YOUR INSTRUCTIONS:
Lines outside the range are not wanted. Give again exactly the lines between the line holding "To run this" and the line holding "then application should", inclusive, from the listing below.

===== DATA FOR THIS EXERCISE =====

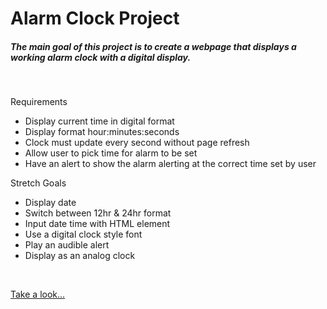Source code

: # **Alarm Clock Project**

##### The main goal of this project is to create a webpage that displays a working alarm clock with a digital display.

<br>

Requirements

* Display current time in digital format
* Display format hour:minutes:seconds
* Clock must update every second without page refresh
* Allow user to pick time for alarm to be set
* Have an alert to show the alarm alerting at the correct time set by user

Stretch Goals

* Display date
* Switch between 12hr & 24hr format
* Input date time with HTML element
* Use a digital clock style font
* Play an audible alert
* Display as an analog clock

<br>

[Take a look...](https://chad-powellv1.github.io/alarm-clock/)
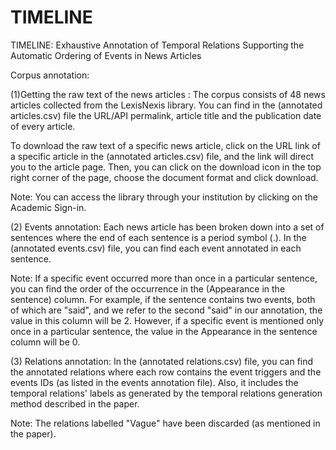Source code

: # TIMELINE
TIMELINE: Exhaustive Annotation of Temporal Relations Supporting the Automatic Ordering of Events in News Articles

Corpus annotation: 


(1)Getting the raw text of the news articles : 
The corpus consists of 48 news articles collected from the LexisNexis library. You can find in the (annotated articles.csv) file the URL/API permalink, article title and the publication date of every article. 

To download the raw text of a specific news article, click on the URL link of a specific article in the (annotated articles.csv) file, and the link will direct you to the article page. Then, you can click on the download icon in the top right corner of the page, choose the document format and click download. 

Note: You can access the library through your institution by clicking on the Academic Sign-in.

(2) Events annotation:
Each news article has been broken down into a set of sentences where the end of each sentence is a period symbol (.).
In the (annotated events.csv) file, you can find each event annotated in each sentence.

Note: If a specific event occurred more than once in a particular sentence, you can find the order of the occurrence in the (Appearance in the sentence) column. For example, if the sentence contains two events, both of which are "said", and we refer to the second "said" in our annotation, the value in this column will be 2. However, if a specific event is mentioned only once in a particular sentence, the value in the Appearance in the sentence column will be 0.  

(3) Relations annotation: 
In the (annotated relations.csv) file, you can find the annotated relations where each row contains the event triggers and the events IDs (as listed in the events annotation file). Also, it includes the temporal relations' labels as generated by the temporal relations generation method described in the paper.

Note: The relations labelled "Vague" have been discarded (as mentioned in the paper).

=====
===== DATA FOR THIS EXERCISE =====

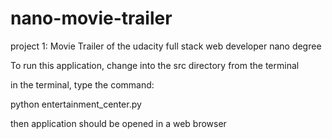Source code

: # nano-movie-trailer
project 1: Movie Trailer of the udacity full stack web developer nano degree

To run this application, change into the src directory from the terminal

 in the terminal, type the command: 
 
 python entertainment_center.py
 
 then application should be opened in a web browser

=====

RESULT OF THIS TASK:
To run this application, change into the src directory from the terminal

 in the terminal, type the command: 
 
 python entertainment_center.py
 
 then application should be opened in a web browser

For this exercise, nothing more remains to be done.